Print the data below exactly, but only the lines from the one containing "Openwhisk supports stateless" down to the one containing "In serverless architectures, the", inclusive.

:: DATA EXTRACTS

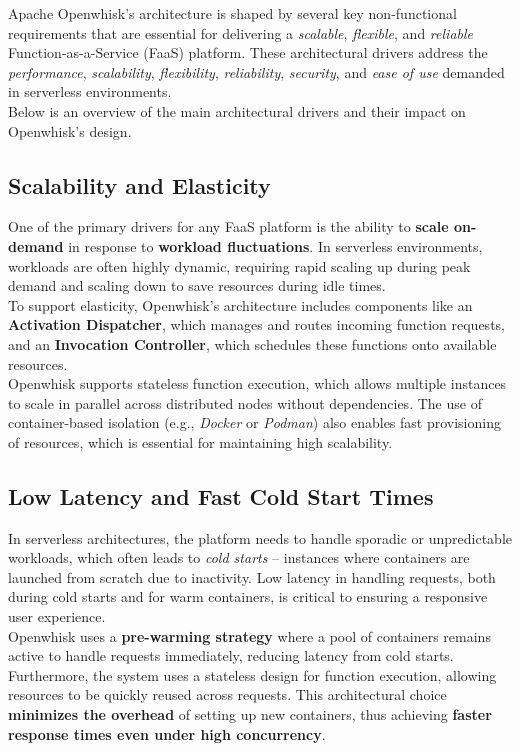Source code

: Apache Openwhisk’s architecture is shaped by several key non-functional requirements that are essential for delivering a \textit{scalable}, \textit{flexible}, and \textit{reliable} Function-as-a-Service (FaaS) platform. These architectural drivers address the \textit{performance}, \textit{scalability}, \textit{flexibility}, \textit{reliability}, \textit{security}, and \textit{ease of use} demanded in serverless environments.\\
Below is an overview of the main architectural drivers and their impact on Openwhisk’s design.
\subsection{Scalability and Elasticity}
One of the primary drivers for any FaaS platform is the ability to \textbf{scale on-demand} in response to \textbf{workload fluctuations}. In serverless environments, workloads are often highly dynamic, requiring rapid scaling up during peak demand and scaling down to save resources during idle times.\vspace{14pt}\\
To support elasticity, Openwhisk’s architecture includes components like an \textbf{Activation Dispatcher}, which manages and routes incoming function requests, and an \textbf{Invocation Controller}, which schedules these functions onto available resources.\\
Openwhisk supports stateless function execution, which allows multiple instances to scale in parallel across distributed nodes without dependencies. The use of container-based isolation (e.g., \textit{Docker} or \textit{Podman}) also enables fast provisioning of resources, which is essential for maintaining high scalability.
\subsection{Low Latency and Fast Cold Start Times}
In serverless architectures, the platform needs to handle sporadic or unpredictable workloads, which often leads to \textit{cold starts} -- instances where containers are launched from scratch due to inactivity. Low latency in handling requests, both during cold starts and for warm containers, is critical to ensuring a responsive user experience.\vspace{14pt}\\
Openwhisk uses a \textbf{pre-warming strategy} where a pool of containers remains active to handle requests immediately, reducing latency from cold starts. Furthermore, the system uses a stateless design for function execution, allowing resources to be quickly reused across requests. This architectural choice \textbf{minimizes the overhead} of setting up new containers, thus achieving \textbf{faster response times even under high concurrency}.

::::

# [EXERCISE RESULT]
Openwhisk supports stateless function execution, which allows multiple instances to scale in parallel across distributed nodes without dependencies. The use of container-based isolation (e.g., \textit{Docker} or \textit{Podman}) also enables fast provisioning of resources, which is essential for maintaining high scalability.
\subsection{Low Latency and Fast Cold Start Times}
In serverless architectures, the platform needs to handle sporadic or unpredictable workloads, which often leads to \textit{cold starts} -- instances where containers are launched from scratch due to inactivity. Low latency in handling requests, both during cold starts and for warm containers, is critical to ensuring a responsive user experience.\vspace{14pt}\\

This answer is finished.